[Given data — start]

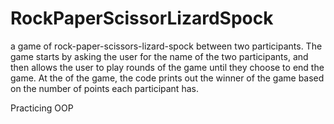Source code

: # RockPaperScissorLizardSpock
a game of rock-paper-scissors-lizard-spock between two participants. The game starts by asking the user for the name of the two participants, and then allows the user to play rounds of the game until they choose to end the game. At the of the game, the code prints out the winner of the game based on the number of points each participant has.


Practicing OOP
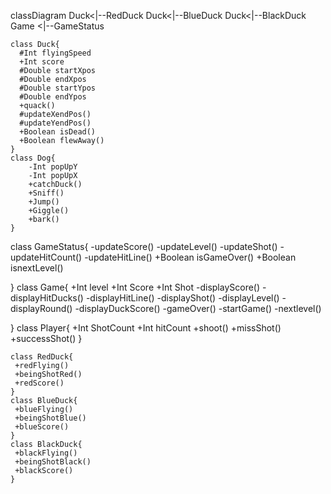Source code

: classDiagram
    Duck<|--RedDuck
    Duck<|--BlueDuck
    Duck<|--BlackDuck
    Game <|--GameStatus

    class Duck{
      #Int flyingSpeed
      +Int score
      #Double startXpos
      #Double endXpos
      #Double startYpos
      #Double endYpos
      +quack()
      #updateXendPos()
      #updateYendPos()
      +Boolean isDead()
      +Boolean flewAway()
    }
    class Dog{
        -Int popUpY
        -Int popUpX
        +catchDuck()
        +Sniff()
        +Jump()
        +Giggle()
        +bark()
    }
  class GameStatus{
      -updateScore()
      -updateLevel()
      -updateShot()
      -updateHitCount()
      -updateHitLine()
      +Boolean isGameOver()
      +Boolean isnextLevel()

  }
  class Game{
    +Int level
    +Int Score
    +Int Shot
    -displayScore()
    -displayHitDucks()
    -displayHitLine()
    -displayShot()
    -displayLevel()
    -displayRound()
    -displayDuckScore()
    -gameOver()
    -startGame()
    -nextlevel()

  }
    class Player{
      +Int ShotCount
      +Int hitCount
      +shoot()
      +missShot()
      +successShot()
    }
    
    class RedDuck{
     +redFlying()
     +beingShotRed()
     +redScore()
    }
    class BlueDuck{
     +blueFlying()
     +beingShotBlue()
     +blueScore()
    }
    class BlackDuck{
     +blackFlying()
     +beingShotBlack()
     +blackScore()
    }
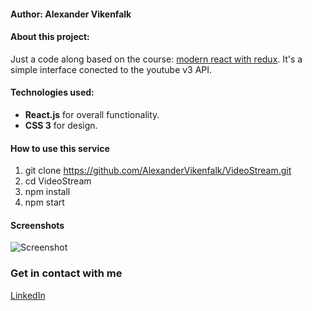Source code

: #### Author: Alexander Vikenfalk

#### About this project: 
Just a code along based on the course: [modern react with redux](https://www.udemy.com/react-redux/learn/v4/overview "modern react with redux"). It's a simple interface conected to the youtube v3 API.

#### Technologies used: 
* **React.js** for overall functionality. 
* **CSS 3** for design.

#### How to use this service ####
1. git clone https://github.com/AlexanderVikenfalk/VideoStream.git
2. cd VideoStream
3. npm install
4. npm start

#### Screenshots ####
![Screenshot](https://media.giphy.com/media/5R2QJoKZLFvkYiiP4c/giphy.gif)


### Get in contact with me ###
[LinkedIn](https://de.linkedin.com/in/alexander-vikenfalk-6b993b42)

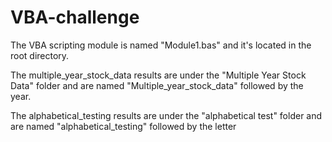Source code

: # VBA-challenge

The VBA scripting module is named "Module1.bas" and it's located in the root directory.

The multiple_year_stock_data results are under the "Multiple Year Stock Data" folder and are named "Multiple_year_stock_data" followed by the year.

The alphabetical_testing results are under the "alphabetical test" folder and are named "alphabetical_testing" followed by the letter 
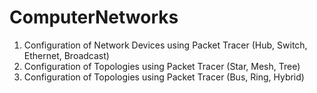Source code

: # ComputerNetworks
1. Configuration of Network Devices using Packet Tracer (Hub, Switch, Ethernet, Broadcast)
2. Configuration of Topologies using Packet Tracer (Star, Mesh, Tree)
3. Configuration of Topologies using Packet Tracer (Bus, Ring, Hybrid)
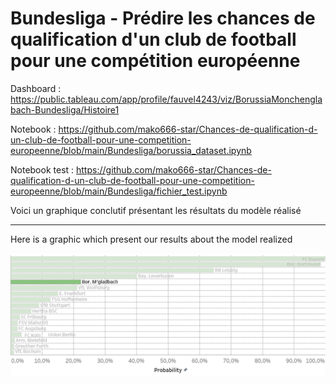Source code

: # Bundesliga - Prédire les chances de qualification d'un club de football pour une compétition européenne

Dashboard : https://public.tableau.com/app/profile/fauvel4243/viz/BorussiaMonchenglabach-Bundesliga/Histoire1


Notebook : https://github.com/mako666-star/Chances-de-qualification-d-un-club-de-football-pour-une-competition-europeenne/blob/main/Bundesliga/borussia_dataset.ipynb


Notebook test : https://github.com/mako666-star/Chances-de-qualification-d-un-club-de-football-pour-une-competition-europeenne/blob/main/Bundesliga/fichier_test.ipynb 

Voici un graphique conclutif présentant les résultats du modèle réalisé 

---

Here is a graphic which present our results about the model realized

![Résultats du model / Model result](https://github.com/mako666-star/Chances-de-qualification-d-un-club-de-football-pour-une-competition-europeenne/blob/main/Bundesliga/Borussia%20Monchenglabach%20-%20Bundesliga.png)
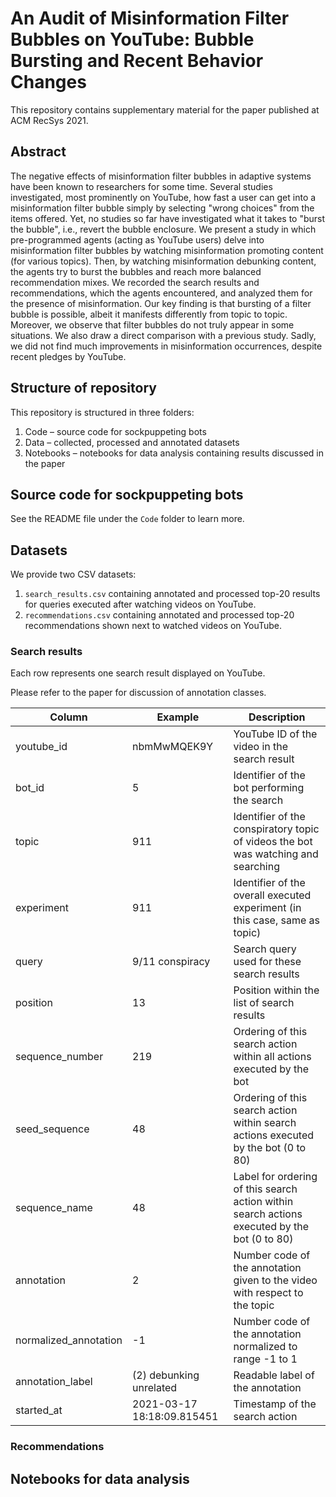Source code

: # An Audit of Misinformation Filter Bubbles on YouTube: Bubble Bursting and Recent Behavior Changes

This repository contains supplementary material for the paper published at ACM RecSys 2021.

## Abstract

The negative effects of misinformation filter bubbles in adaptive systems have been known to researchers for some time. Several studies investigated, most prominently on YouTube, how fast a user can get into a misinformation filter bubble simply by selecting "wrong choices" from the items offered. Yet, no studies so far have investigated what it takes to "burst the bubble", i.e., revert the bubble enclosure. We present a study in which pre-programmed agents (acting as YouTube users) delve into misinformation filter bubbles by watching misinformation promoting content (for various topics). Then, by watching misinformation debunking content, the agents try to burst the bubbles and reach more balanced recommendation mixes. We recorded the search results and recommendations, which the agents encountered, and analyzed them for the presence of misinformation. Our key finding is that bursting of a filter bubble is possible, albeit it manifests differently from topic to topic. Moreover, we observe that filter bubbles do not truly appear in some situations. We also draw a direct comparison with a previous study. Sadly, we did not find much improvements in misinformation occurrences, despite recent pledges by YouTube.

## Structure of repository

This repository is structured in three folders:

1. Code – source code for sockpuppeting bots
2. Data – collected, processed and annotated datasets
3. Notebooks – notebooks for data analysis containing results discussed in the paper

## Source code for sockpuppeting bots

See the README file under the `Code` folder to learn more.

## Datasets

We provide two CSV datasets:

1. `search_results.csv` containing annotated and processed top-20 results for queries executed after watching videos on YouTube.
2. `recommendations.csv` containing annotated and processed top-20 recommendations shown next to watched videos on YouTube.

### Search results

Each row represents one search result displayed on YouTube.

Please refer to the paper for discussion of annotation classes.

| Column                 | Example                    | Description                                   |
| ---------------------- | -------------------------- | --------------------------------------------- |
| youtube\_id            | nbmMwMQEK9Y                | YouTube ID of the video in the search result  |
| bot\_id                | 5                          | Identifier of the bot performing the search |
| topic                  | 911                        | Identifier of the conspiratory topic of videos the bot was watching and searching |
| experiment             | 911                        | Identifier of the overall executed experiment (in this case, same as topic) |
| query                  | 9/11 conspiracy            | Search query used for these search results |
| position               | 13                         | Position within the list of search results |
| sequence\_number       | 219                        | Ordering of this search action within all actions executed by the bot |
| seed\_sequence         | 48                         | Ordering of this search action within search actions executed by the bot (0 to 80) |
| sequence\_name         | 48                         | Label for ordering of this search action within search actions executed by the bot (0 to 80) |
| annotation             | 2                          | Number code of the annotation given to the video with respect to the topic |
| normalized\_annotation | -1                         | Number code of the annotation normalized to range -1 to 1 |
| annotation\_label      | (2) debunking unrelated    | Readable label of the annotation |
| started\_at            | 2021-03-17 18:18:09.815451 | Timestamp of the search action |

### Recommendations



## Notebooks for data analysis


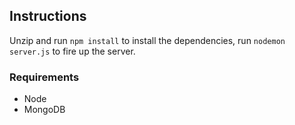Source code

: ## Instructions

Unzip and run `npm install` to install the dependencies, run `nodemon server.js` to fire up the server.  

### Requirements

- Node
- MongoDB

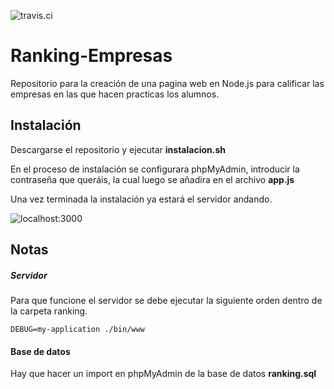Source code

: ![travis.ci](https://travis-ci.org/makelele29/Ranking-Empresas.svg?branch=master)
# Ranking-Empresas
Repositorio para la creación de una pagina web en Node.js para calificar las empresas en las que hacen practicas los alumnos.
## Instalación
Descargarse el repositorio y ejecutar __instalacion.sh__

En el proceso de instalación se configurara phpMyAdmin, introducir la contraseña que queráis, la cual luego se añadira en el archivo __app.js__

Una vez terminada la instalación ya estará el servidor andando.

![localhost:3000](http://i1356.photobucket.com/albums/q726/Makelele_Junior/Captura%20de%20pantalla%20de%202016-10-21%2018-19-18_zpsqus7nl26.png?t=1476981127)

## Notas

##### Servidor

Para que funcione el servidor se debe ejecutar la siguiente orden dentro de la carpeta ranking.

    DEBUG=my-application ./bin/www

#### Base de datos

Hay que hacer un import en phpMyAdmin de la base de datos __ranking.sql__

[Given data — finish]

Exercise instructions:
What you return should be only the exact lines from the top of the entries through the line with "-Int popUpX", minus the pictures.

Reply:
Source code

: # RockPaperScissorLizardSpock
a game of rock-paper-scissors-lizard-spock between two participants. The game starts by asking the user for the name of the two participants, and then allows the user to play rounds of the game until they choose to end the game. At the of the game, the code prints out the winner of the game based on the number of points each participant has.


Practicing OOP
Source code

: classDiagram
    Duck<|--RedDuck
    Duck<|--BlueDuck
    Duck<|--BlackDuck
    Game <|--GameStatus

    class Duck{
      #Int flyingSpeed
      +Int score
      #Double startXpos
      #Double endXpos
      #Double startYpos
      #Double endYpos
      +quack()
      #updateXendPos()
      #updateYendPos()
      +Boolean isDead()
      +Boolean flewAway()
    }
    class Dog{
        -Int popUpY
        -Int popUpX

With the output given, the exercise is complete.